From 1e40ad37b8b3cd7062a649481c8460d2b173e42c Mon Sep 17 00:00:00 2001
From: Vasilije <8619304+Vasilije1990@users.noreply.github.com>
Date: Mon, 23 Oct 2023 13:16:48 +0200
Subject: [PATCH] Improve classifier, add turn output data to json

---
 level_3/models/testoutput.py |  4 ++--
 level_3/rag_test_manager.py  | 21 +++++++++++++--------
 level_3/vectordb/vectordb.py | 28 ++++++++++++++++++++++++++++
 3 files changed, 43 insertions(+), 10 deletions(-)

diff --git a/level_3/models/testoutput.py b/level_3/models/testoutput.py
index af44dfc58..21512b538 100644
--- a/level_3/models/testoutput.py
+++ b/level_3/models/testoutput.py
@@ -9,7 +9,7 @@ from database.database import Base
 
 
 from datetime import datetime
-from sqlalchemy import Column, String, DateTime, ForeignKey
+from sqlalchemy import Column, String, DateTime, ForeignKey, JSON
 from sqlalchemy.orm import relationship
 import os
 import sys
@@ -27,7 +27,7 @@ class TestOutput(Base):
     user_id = Column(String, ForeignKey('users.id'), index=True)  # Added user_id field
     test_set_id = Column(String, ForeignKey('test_sets.id'), index=True)
     operation_id = Column(String, ForeignKey('operations.id'), index=True)
-    test_results = Column(String, nullable=True)
+    test_results = Column(JSON, nullable=True)
     created_at = Column(DateTime, default=datetime.utcnow)
     updated_at = Column(DateTime, onupdate=datetime.utcnow)
 
diff --git a/level_3/rag_test_manager.py b/level_3/rag_test_manager.py
index 40f0ff6a2..ddd6c1dca 100644
--- a/level_3/rag_test_manager.py
+++ b/level_3/rag_test_manager.py
@@ -241,7 +241,7 @@ def data_format_route( data_string: str):
 def data_location_route(data_string: str):
     @ai_classifier
     class LocationRoute(Enum):
-        """Represents classifier for the data location"""

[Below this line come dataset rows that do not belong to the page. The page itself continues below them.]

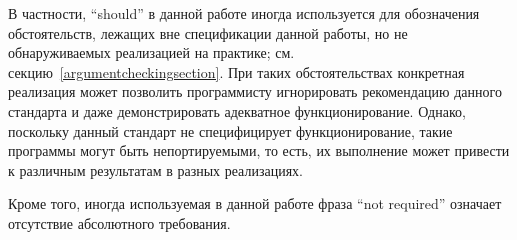 В частности, ``should'' в данной работе иногда используется для обозначения обстоятельств,
лежащих вне спецификации данной работы, но не обнаруживаемых реализацией на практике;
см. секцию~\ref{argumentcheckingsection}. При таких обстоятельствах конкретная реализация может
позволить программисту игнорировать рекомендацию данного стандарта и даже демонстрировать
адекватное функционирование. Однако, поскольку данный стандарт не специфицирует функционирование,
такие программы могут быть непортируемыми, то есть, их выполнение может привести к различным
результатам в разных реализациях.


Кроме того, иногда используемая в данной работе фраза ``not required'' означает отсутствие
абсолютного требования.

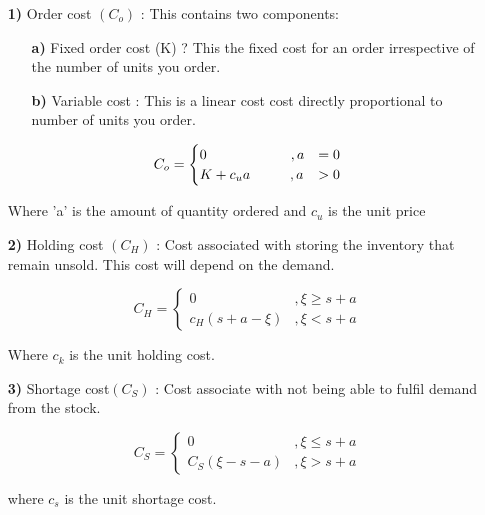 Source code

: \documentclass[10pt,a4paper,oneside]{report}
\begin{document}
\begin{enumerate}
\item[\textbf{1)}] Order cost $(C_o)$ : This contains two components:
\begin{enumerate}
\item[\textbf{a)}] Fixed order cost (K) ? This the fixed cost for an order irrespective of the number of units you order.
\item[\textbf{b)}] Variable cost : This is a linear cost cost directly proportional to number of units you order.\\
\end{enumerate}
\begin{equation*}
C_o = 
\begin{cases}
0   \hspace{2.12cm}          ,a&=0\\
K+ c_u {a}     \hspace{1cm}           ,a&>0
\end{cases}
\end{equation*}

\hspace{6mm} Where 'a' is the amount of quantity ordered and $c_u$  is the unit price

\item[\textbf{2)}]Holding cost $(C_H)$ : Cost associated with storing the inventory that remain unsold. This cost will depend on the demand.

\begin{equation*}
C_H = 
\begin{cases}
0   &,\xi \geq s+a\\
c_H(s+a-\xi)     & ,\xi <s+a
\end{cases}
\end{equation*}
\begin{flushleft}Where $c_k$ is the unit holding cost.
\end{flushleft}

\item[\textbf{3)}]	Shortage cost$(C_S)$ : Cost associate with not being able to fulfil demand from the stock. 

\begin{equation*}
C_S = 
\begin{cases}
0          &,\xi \leq s+a\\
C_S(\xi-s-a)     &  ,\xi >s+a
\end{cases}
\end{equation*}
\begin{flushleft}where $c_s$ is the unit shortage cost.
\end{flushleft}
\end{enumerate}
\end{document}
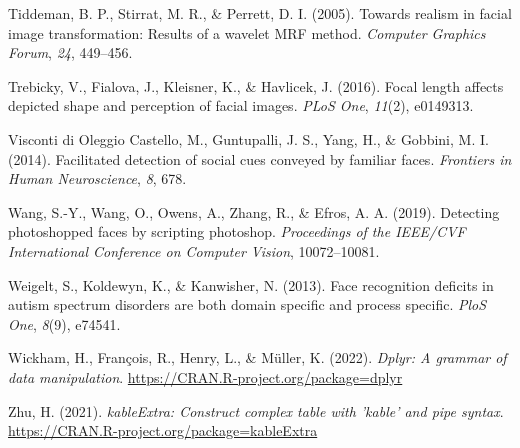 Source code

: \documentclass[
  doc,floatsintext]{apa6}
\newlength{\cslhangindent}
\newlength{\cslentryspacingunit} %
\newenvironment{CSLReferences}[2] %
 {%
  \setlength{\parindent}{0pt}
  \ifodd #1
  \let\oldpar\par
  \def\par{\hangindent=\cslhangindent\oldpar}
  \fi
  \setlength{\parskip}{#2\cslentryspacingunit}
 }%
 {}
\begin{document}
\begin{CSLReferences}{1}{0}
\leavevmode{}%
Tiddeman, B. P., Stirrat, M. R., \& Perrett, D. I. (2005). Towards realism in facial image transformation: Results of a wavelet MRF method. \emph{Computer Graphics Forum}, \emph{24}, 449--456.

\leavevmode{}%
Trebicky, V., Fialova, J., Kleisner, K., \& Havlicek, J. (2016). Focal length affects depicted shape and perception of facial images. \emph{PLoS One}, \emph{11}(2), e0149313.

\leavevmode{}%
Visconti di Oleggio Castello, M., Guntupalli, J. S., Yang, H., \& Gobbini, M. I. (2014). Facilitated detection of social cues conveyed by familiar faces. \emph{Frontiers in Human Neuroscience}, \emph{8}, 678.

\leavevmode{}%
Wang, S.-Y., Wang, O., Owens, A., Zhang, R., \& Efros, A. A. (2019). Detecting photoshopped faces by scripting photoshop. \emph{Proceedings of the IEEE/CVF International Conference on Computer Vision}, 10072--10081.

\leavevmode{}%
Weigelt, S., Koldewyn, K., \& Kanwisher, N. (2013). Face recognition deficits in autism spectrum disorders are both domain specific and process specific. \emph{PloS One}, \emph{8}(9), e74541.

\leavevmode{}%
Wickham, H., François, R., Henry, L., \& Müller, K. (2022). \emph{Dplyr: A grammar of data manipulation}. \url{https://CRAN.R-project.org/package=dplyr}

\leavevmode{}%
Zhu, H. (2021). \emph{kableExtra: Construct complex table with 'kable' and pipe syntax}. \url{https://CRAN.R-project.org/package=kableExtra}

\end{CSLReferences}

\endgroup
\end{document}
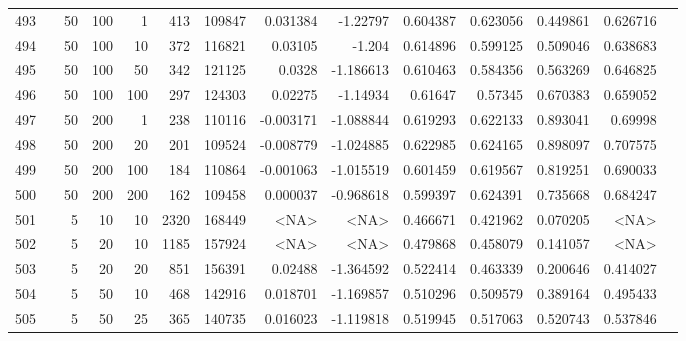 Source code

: \begin{longtable}{llrrrrrrrrrrrr}
		493 & &           50 &               100 &            1 &          413 &     109847 &  0.031384 &  -1.22797 &  0.604387 &    0.623056 &       0.449861 &  0.626716 \\
		494 & &           50 &               100 &           10 &          372 &     116821 &   0.03105 &    -1.204 &  0.614896 &    0.599125 &       0.509046 &  0.638683 \\
		495 & &           50 &               100 &           50 &          342 &     121125 &    0.0328 & -1.186613 &  0.610463 &    0.584356 &       0.563269 &  0.646825 \\
		496 & &           50 &               100 &          100 &          297 &     124303 &   0.02275 &  -1.14934 &   0.61647 &     0.57345 &       0.670383 &  0.659052 \\
		497 & &           50 &               200 &            1 &          238 &     110116 & -0.003171 & -1.088844 &  0.619293 &    0.622133 &       0.893041 &   0.69998 \\
		498 & &           50 &               200 &           20 &          201 &     109524 & -0.008779 & -1.024885 &  0.622985 &    0.624165 &       0.898097 &  0.707575 \\
		499 & &           50 &               200 &          100 &          184 &     110864 & -0.001063 & -1.015519 &  0.601459 &    0.619567 &       0.819251 &  0.690033 \\
		500 & &           50 &               200 &          200 &          162 &     109458 &  0.000037 & -0.968618 &  0.599397 &    0.624391 &       0.735668 &  0.684247 \\\midrule
		501 & \multirow[t]{10}{*}{\rotatebox[origin=r]{90}{use-default}} &            5 &                10 &           10 &        2320 &     168449 &      <NA> &      <NA> &  0.466671 &    0.421962 &       0.070205 &  <NA> \\
		502 & &            5 &                20 &           10 &           1185 &     157924 &      <NA> &      <NA> &  0.479868 &    0.458079 &       0.141057 &  <NA> \\
		503 & &            5 &                20 &           20 &         851 &     156391 &   0.02488 & -1.364592 &  0.522414 &    0.463339 &       0.200646 &  0.414027 \\
		504 & &            5 &                50 &           10 &         468 &     142916 &  0.018701 & -1.169857 &  0.510296 &    0.509579 &       0.389164 &  0.495433 \\
		505 & &            5 &                50 &           25 &         365 &     140735 &  0.016023 & -1.119818 &  0.519945 &    0.517063 &       0.520743 &  0.537846 \\

\end{longtable}
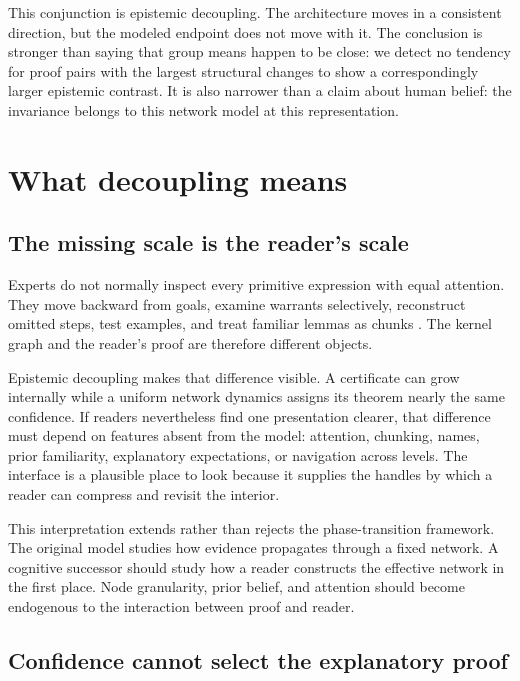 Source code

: \documentclass[11pt]{article}
\begin{document}
This conjunction is epistemic decoupling.  The architecture moves in a consistent direction, but
the modeled endpoint does not move with it.  The conclusion is stronger than saying that group
means happen to be close: we detect no tendency for proof pairs with the largest structural changes
to show a correspondingly larger epistemic contrast.  It is also narrower than a claim about human belief:
the invariance belongs to this network model at this representation.

\section{What decoupling means}

\subsection{The missing scale is the reader's scale}

Experts do not normally inspect every primitive expression with equal attention.  They move
backward from goals, examine warrants selectively, reconstruct omitted steps, test examples, and
treat familiar lemmas as chunks \citep{weber2008,inglis2012,mejiaramos2014,panse2018}.  The kernel
graph and the reader's proof are therefore different objects.

Epistemic decoupling makes that difference visible.  A certificate can grow internally while a
uniform network dynamics assigns its theorem nearly the same confidence.  If readers nevertheless
find one presentation clearer, that difference must depend on features absent from the model: attention,
chunking, names, prior familiarity, explanatory expectations, or navigation across levels.  The
interface is a plausible place to look because it supplies the handles by which a reader can compress
and revisit the interior.

This interpretation extends rather than rejects the phase-transition framework.  The original
model studies how evidence propagates through a fixed network.  A cognitive successor should study
how a reader constructs the effective network in the first place.  Node granularity, prior belief,
and attention should become endogenous to the interaction between proof and reader.

\subsection{Confidence cannot select the explanatory proof}
\end{document}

+        """Represents classifier for the data location, if it is device, or database connections string or URL """
 
         DEVICE = "file_path_starting_with_.data_or_containing_it"
         # URL = "url starting with http or https"
@@ -273,6 +273,9 @@ async def start_test(data, test_set=None, user_id=None, params=None, job_id=None
 
         job_id = await fetch_job_id(session, user_id=user_id, job_id=job_id)
         test_set_id = await fetch_test_set_id(session, user_id=user_id, id=job_id)
+        memory = await Memory.create_memory(user_id, session, namespace="SEMANTICMEMORY")
+        await memory.add_memory_instance("ExampleMemory")
+        existing_user = await Memory.check_existing_user(user_id, session)
 
         if job_id is None:
             job_id = str(uuid.uuid4())
@@ -303,9 +306,6 @@ async def start_test(data, test_set=None, user_id=None, params=None, job_id=None
 
             if test_id is None:
                 test_id = str(generate_letter_uuid()) + "_" +"SEMANTICMEMORY"
-            memory = await Memory.create_memory(user_id, session, namespace="SEMANTICMEMORY")
-            await memory.add_memory_instance("ExampleMemory")
-            existing_user = await Memory.check_existing_user(user_id, session)
             await memory.manage_memory_attributes(existing_user)
             test_class = test_id + "_class"
             await memory.add_dynamic_memory_class(test_id.lower(), test_id)
@@ -378,16 +378,21 @@ async def start_test(data, test_set=None, user_id=None, params=None, job_id=None
             await memory.dynamic_method_call(dynamic_memory_class, 'delete_memories',
                                                            namespace=test_id)
 
-            return test_eval_pipeline
+            return test_id, test_eval_pipeline
 
         results = []
+
         if only_llm_context:
-            result = await run_test(test= None, loader_settings=loader_settings, metadata=metadata, only_llm_context=only_llm_context)
+            test_id, result = await run_test(test=None, loader_settings=loader_settings, metadata=metadata,
+                                             only_llm_context=only_llm_context)
             results.append(result)
+
         for param in test_params:
-            result = await run_test(param, loader_settings, metadata,only_llm_context=only_llm_context)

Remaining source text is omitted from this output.